- Directed by: Mladen Milosavljević
- Written by: Mladen Milosavljević
- Starring: Marko Backović, Ivana Bogdanović, Saša Tomić, Branko Radaković, Srećko Obradović, Milanče Marković, Zlatimir Pantić
- Cinematography: Marko Backović, Saša Tomić
- Edited by: Miloš Kasalović
- Production company: Panzova Pictures
- Release date: 16 October 2013 (Belgrade);
- Running time: 65 minutes
- Country: Serbia
- Language: Serbian

= Naprata =

Naprata is among the first Serbian horror films made in the "found footage" style. The most famous found footage films worldwide are The Blair Witch Project and Paranormal Activity. Naprata was directed by Mladen Milosavljević from Veliko Orašje, inspired by folklore fantasy.

Naprata was filmed in the villages of Veliko Orašje and Krnjevo, and one of the scenes was filmed in the courtyard of the oldest rural school in Serbia, located in Krnjevo in the Velika Plana municipality.

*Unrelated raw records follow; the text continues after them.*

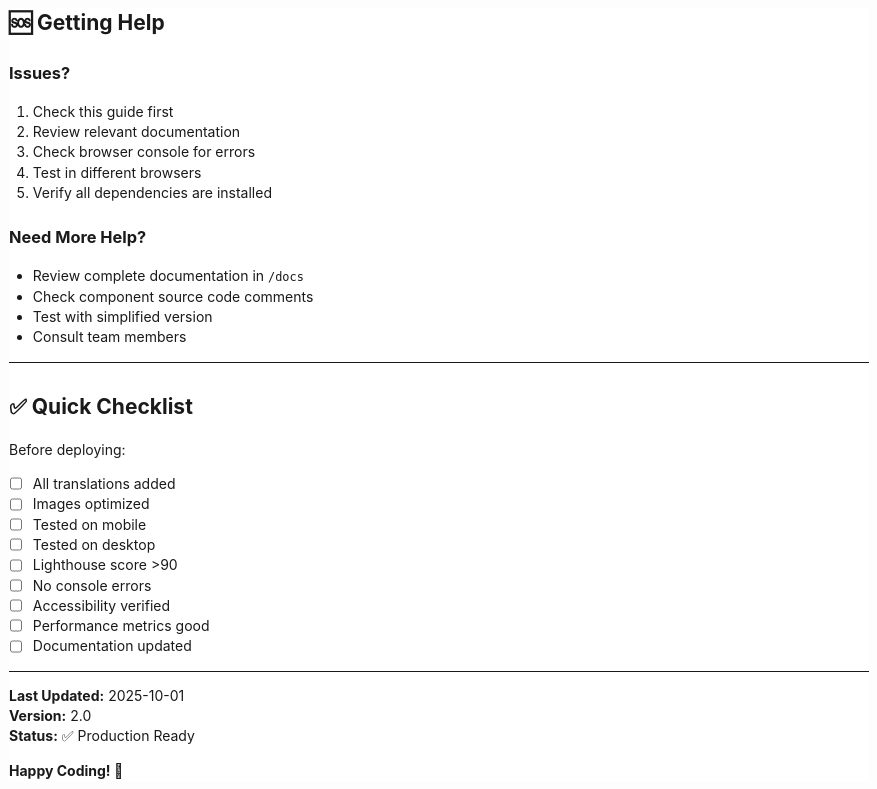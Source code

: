 
## 🆘 Getting Help

### Issues?

1. Check this guide first
2. Review relevant documentation
3. Check browser console for errors
4. Test in different browsers
5. Verify all dependencies are installed

### Need More Help?

- Review complete documentation in `/docs`
- Check component source code comments
- Test with simplified version
- Consult team members

---

## ✅ Quick Checklist

Before deploying:

- [ ] All translations added
- [ ] Images optimized
- [ ] Tested on mobile
- [ ] Tested on desktop
- [ ] Lighthouse score >90
- [ ] No console errors
- [ ] Accessibility verified
- [ ] Performance metrics good
- [ ] Documentation updated

---

**Last Updated:** 2025-10-01  
**Version:** 2.0  
**Status:** ✅ Production Ready

**Happy Coding! 🚀**

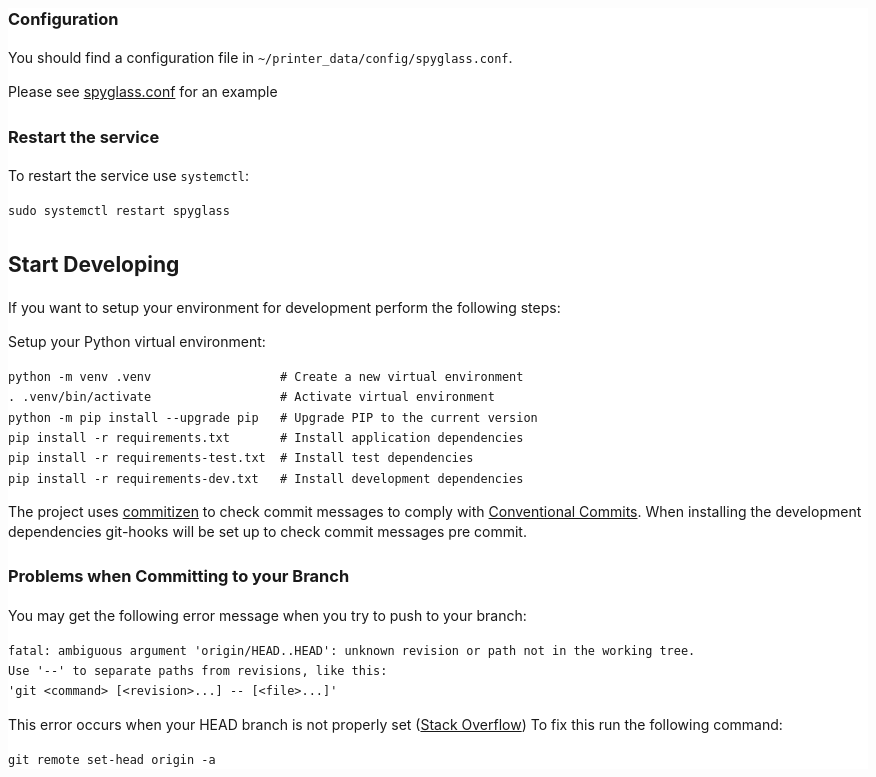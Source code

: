 ### Configuration

You should find a configuration file in `~/printer_data/config/spyglass.conf`.

Please see [spyglass.conf](resources/spyglass.conf) for an example

### Restart the service

To restart the service use `systemctl`:

```shell
sudo systemctl restart spyglass
```

## Start Developing

If you want to setup your environment for development perform the following steps:

Setup your Python virtual environment:
```shell
python -m venv .venv                  # Create a new virtual environment
. .venv/bin/activate                  # Activate virtual environment
python -m pip install --upgrade pip   # Upgrade PIP to the current version
pip install -r requirements.txt       # Install application dependencies
pip install -r requirements-test.txt  # Install test dependencies
pip install -r requirements-dev.txt   # Install development dependencies
```

The project uses [commitizen](https://github.com/commitizen-tools/commitizen) to check commit messages to comply with
[Conventional Commits](http://conventionalcommits.org). When installing the development dependencies git-hooks will be
set up to check commit messages pre commit.

### Problems when Committing to your Branch

 You may get the following error message when you try to push to your branch:
 ```
 fatal: ambiguous argument 'origin/HEAD..HEAD': unknown revision or path not in the working tree.
 Use '--' to separate paths from revisions, like this:
 'git <command> [<revision>...] -- [<file>...]'
 ```
 This error occurs when your HEAD branch is not properly set ([Stack Overflow](https://stackoverflow.com/a/8841024))
 To fix this run the following command:
 ```shell
 git remote set-head origin -a
 ```
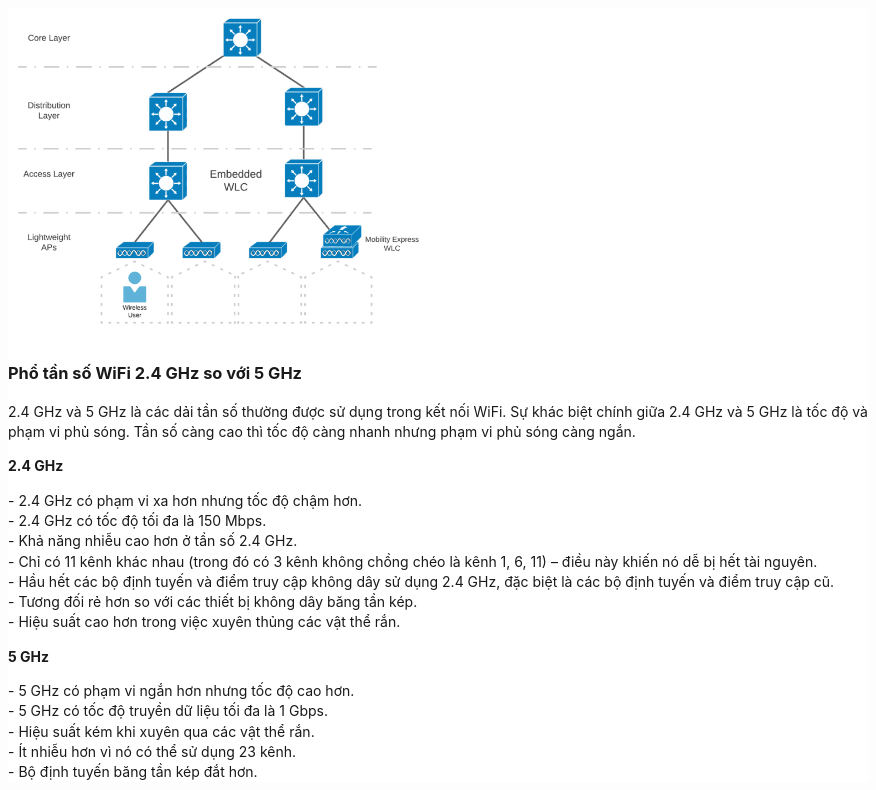 <img src="/docs/CCNA (old)/img/802.11-Mobility-Express-WLC.webp" style="max-width: 425px"/>

<h3> Phổ tần số WiFi 2.4 GHz so với 5 GHz </h3>
2.4 GHz và 5 GHz là các dải tần số thường được sử dụng trong kết nối WiFi. Sự khác biệt chính giữa 2.4 GHz và 5 GHz là tốc độ và phạm vi phủ sóng. Tần số càng cao thì tốc độ càng nhanh nhưng phạm vi phủ sóng càng ngắn.

__2.4 GHz__

\- 2.4 GHz có phạm vi xa hơn nhưng tốc độ chậm hơn. <br>
\- 2.4 GHz có tốc độ tối đa là 150 Mbps. <br>
\- Khả năng nhiễu cao hơn ở tần số 2.4 GHz. <br>
\- Chỉ có 11 kênh khác nhau (trong đó có 3 kênh không chồng chéo là kênh 1, 6, 11) – điều này khiến nó dễ bị hết tài nguyên. <br>
\- Hầu hết các bộ định tuyến và điểm truy cập không dây sử dụng 2.4 GHz, đặc biệt là các bộ định tuyến và điểm truy cập cũ. <br>
\- Tương đối rẻ hơn so với các thiết bị không dây băng tần kép. <br>
\- Hiệu suất cao hơn trong việc xuyên thủng các vật thể rắn. <br>

__5 GHz__

\- 5 GHz có phạm vi ngắn hơn nhưng tốc độ cao hơn. <br>
\- 5 GHz có tốc độ truyền dữ liệu tối đa là 1 Gbps. <br>
\- Hiệu suất kém khi xuyên qua các vật thể rắn. <br>
\- Ít nhiễu hơn vì nó có thể sử dụng 23 kênh. <br>
\- Bộ định tuyến băng tần kép đắt hơn. <br>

The film premiered on October 16, 2013 at the eighth Serbian Fantasy Film Festival (FSFF) held at the Youth Center in Belgrade. At that festival, it won two Koskars – for best story and the audience award.

== Plot ==
Inspired by a famous internet video clip in which a son beats his mother, a TV crew from Belgrade comes to a small, remote village to film a report on violence against women. While searching for the people involved in the clip and asking the locals, they meet a local supernatural expert who informs them about a ritual to summon an ancient demon, the "naprata." Eager to capture the first authentic footage of something supernatural, they change their filming plans.

Blinded by the potential success of the footage, they ignore an old saying: "It's better to believe than to find out for yourself."